● **THE TASK**
Where in the data does the word "shows" appear? Find those lines and copy them.

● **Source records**
'''

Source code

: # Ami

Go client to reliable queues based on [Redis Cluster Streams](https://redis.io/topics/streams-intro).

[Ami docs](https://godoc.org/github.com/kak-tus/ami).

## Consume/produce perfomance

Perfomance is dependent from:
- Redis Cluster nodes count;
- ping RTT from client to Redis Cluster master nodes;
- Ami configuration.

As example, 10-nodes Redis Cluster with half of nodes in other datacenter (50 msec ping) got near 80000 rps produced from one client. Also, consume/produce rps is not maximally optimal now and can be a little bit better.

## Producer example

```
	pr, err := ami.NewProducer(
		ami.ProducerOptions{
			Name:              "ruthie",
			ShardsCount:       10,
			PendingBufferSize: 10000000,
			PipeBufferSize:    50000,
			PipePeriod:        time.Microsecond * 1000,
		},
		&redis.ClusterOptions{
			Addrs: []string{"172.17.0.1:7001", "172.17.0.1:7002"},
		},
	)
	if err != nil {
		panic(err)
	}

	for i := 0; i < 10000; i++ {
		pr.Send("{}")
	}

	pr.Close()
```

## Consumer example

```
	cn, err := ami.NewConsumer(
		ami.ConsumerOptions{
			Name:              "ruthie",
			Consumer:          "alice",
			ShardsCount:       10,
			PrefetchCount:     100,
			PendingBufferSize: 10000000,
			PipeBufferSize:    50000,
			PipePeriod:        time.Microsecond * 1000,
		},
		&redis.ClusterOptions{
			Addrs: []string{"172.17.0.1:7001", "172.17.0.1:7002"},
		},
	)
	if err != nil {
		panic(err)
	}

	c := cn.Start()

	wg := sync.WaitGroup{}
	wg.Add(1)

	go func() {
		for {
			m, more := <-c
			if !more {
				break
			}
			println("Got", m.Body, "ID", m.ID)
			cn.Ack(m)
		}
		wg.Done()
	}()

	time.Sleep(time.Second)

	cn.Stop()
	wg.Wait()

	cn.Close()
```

'''
'''

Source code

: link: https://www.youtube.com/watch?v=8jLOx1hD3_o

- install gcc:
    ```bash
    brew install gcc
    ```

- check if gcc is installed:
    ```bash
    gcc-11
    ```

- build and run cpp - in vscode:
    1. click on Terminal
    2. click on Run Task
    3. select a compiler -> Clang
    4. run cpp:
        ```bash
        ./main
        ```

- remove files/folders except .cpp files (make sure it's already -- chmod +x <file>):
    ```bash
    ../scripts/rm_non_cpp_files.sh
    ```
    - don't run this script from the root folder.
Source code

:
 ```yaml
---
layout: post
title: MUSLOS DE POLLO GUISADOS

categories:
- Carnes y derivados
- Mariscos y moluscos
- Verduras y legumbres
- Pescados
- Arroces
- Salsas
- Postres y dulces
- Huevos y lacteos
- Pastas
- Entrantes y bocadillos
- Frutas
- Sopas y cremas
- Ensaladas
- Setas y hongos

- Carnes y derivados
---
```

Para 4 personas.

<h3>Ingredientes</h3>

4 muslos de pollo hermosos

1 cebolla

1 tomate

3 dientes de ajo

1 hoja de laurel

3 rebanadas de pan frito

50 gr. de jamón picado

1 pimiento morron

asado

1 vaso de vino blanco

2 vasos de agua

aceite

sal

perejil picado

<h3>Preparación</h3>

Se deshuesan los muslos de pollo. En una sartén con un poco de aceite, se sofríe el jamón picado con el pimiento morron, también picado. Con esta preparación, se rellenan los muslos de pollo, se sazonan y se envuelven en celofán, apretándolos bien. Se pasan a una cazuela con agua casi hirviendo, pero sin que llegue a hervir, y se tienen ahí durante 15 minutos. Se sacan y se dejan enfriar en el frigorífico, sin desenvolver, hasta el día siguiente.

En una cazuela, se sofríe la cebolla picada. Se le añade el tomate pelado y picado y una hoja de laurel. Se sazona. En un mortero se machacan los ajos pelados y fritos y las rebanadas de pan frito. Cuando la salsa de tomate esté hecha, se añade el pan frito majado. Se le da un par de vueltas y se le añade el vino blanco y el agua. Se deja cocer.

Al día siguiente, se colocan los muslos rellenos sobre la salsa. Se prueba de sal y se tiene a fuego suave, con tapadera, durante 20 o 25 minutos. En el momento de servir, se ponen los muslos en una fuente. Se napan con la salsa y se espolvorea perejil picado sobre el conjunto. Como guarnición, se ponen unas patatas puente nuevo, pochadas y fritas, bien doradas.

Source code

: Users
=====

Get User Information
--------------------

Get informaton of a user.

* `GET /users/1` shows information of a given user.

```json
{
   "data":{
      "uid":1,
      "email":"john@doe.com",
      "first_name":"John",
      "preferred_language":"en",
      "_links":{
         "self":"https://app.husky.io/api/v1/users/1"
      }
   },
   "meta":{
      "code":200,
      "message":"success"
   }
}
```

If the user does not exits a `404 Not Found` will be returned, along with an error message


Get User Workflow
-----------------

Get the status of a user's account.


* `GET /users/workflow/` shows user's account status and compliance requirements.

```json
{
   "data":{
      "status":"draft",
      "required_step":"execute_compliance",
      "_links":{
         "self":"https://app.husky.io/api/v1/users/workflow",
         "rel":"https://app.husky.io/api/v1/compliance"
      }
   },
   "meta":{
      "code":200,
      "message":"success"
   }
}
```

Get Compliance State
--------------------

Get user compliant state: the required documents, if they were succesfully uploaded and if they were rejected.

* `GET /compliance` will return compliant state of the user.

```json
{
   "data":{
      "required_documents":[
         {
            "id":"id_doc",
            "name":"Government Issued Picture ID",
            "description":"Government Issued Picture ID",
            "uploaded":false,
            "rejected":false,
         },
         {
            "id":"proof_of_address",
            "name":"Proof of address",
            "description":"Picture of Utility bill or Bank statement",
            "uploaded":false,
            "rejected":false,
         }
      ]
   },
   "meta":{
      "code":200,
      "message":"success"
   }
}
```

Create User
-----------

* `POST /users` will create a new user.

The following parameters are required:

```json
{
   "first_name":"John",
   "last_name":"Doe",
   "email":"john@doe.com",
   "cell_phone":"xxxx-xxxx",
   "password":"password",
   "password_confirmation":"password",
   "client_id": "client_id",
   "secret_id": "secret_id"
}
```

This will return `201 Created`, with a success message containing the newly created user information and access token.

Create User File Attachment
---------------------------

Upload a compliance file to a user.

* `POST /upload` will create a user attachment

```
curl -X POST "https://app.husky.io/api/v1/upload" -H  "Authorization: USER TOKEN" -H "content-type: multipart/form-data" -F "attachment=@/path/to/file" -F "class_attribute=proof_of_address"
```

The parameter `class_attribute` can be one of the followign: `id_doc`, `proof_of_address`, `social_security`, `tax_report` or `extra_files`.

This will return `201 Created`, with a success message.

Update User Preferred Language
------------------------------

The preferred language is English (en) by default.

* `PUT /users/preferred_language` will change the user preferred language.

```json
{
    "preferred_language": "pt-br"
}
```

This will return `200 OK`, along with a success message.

'''

● **SOLUTION TO THE PROBLEM**
* `GET /users/1` shows information of a given user.
* `GET /users/workflow/` shows user's account status and compliance requirements.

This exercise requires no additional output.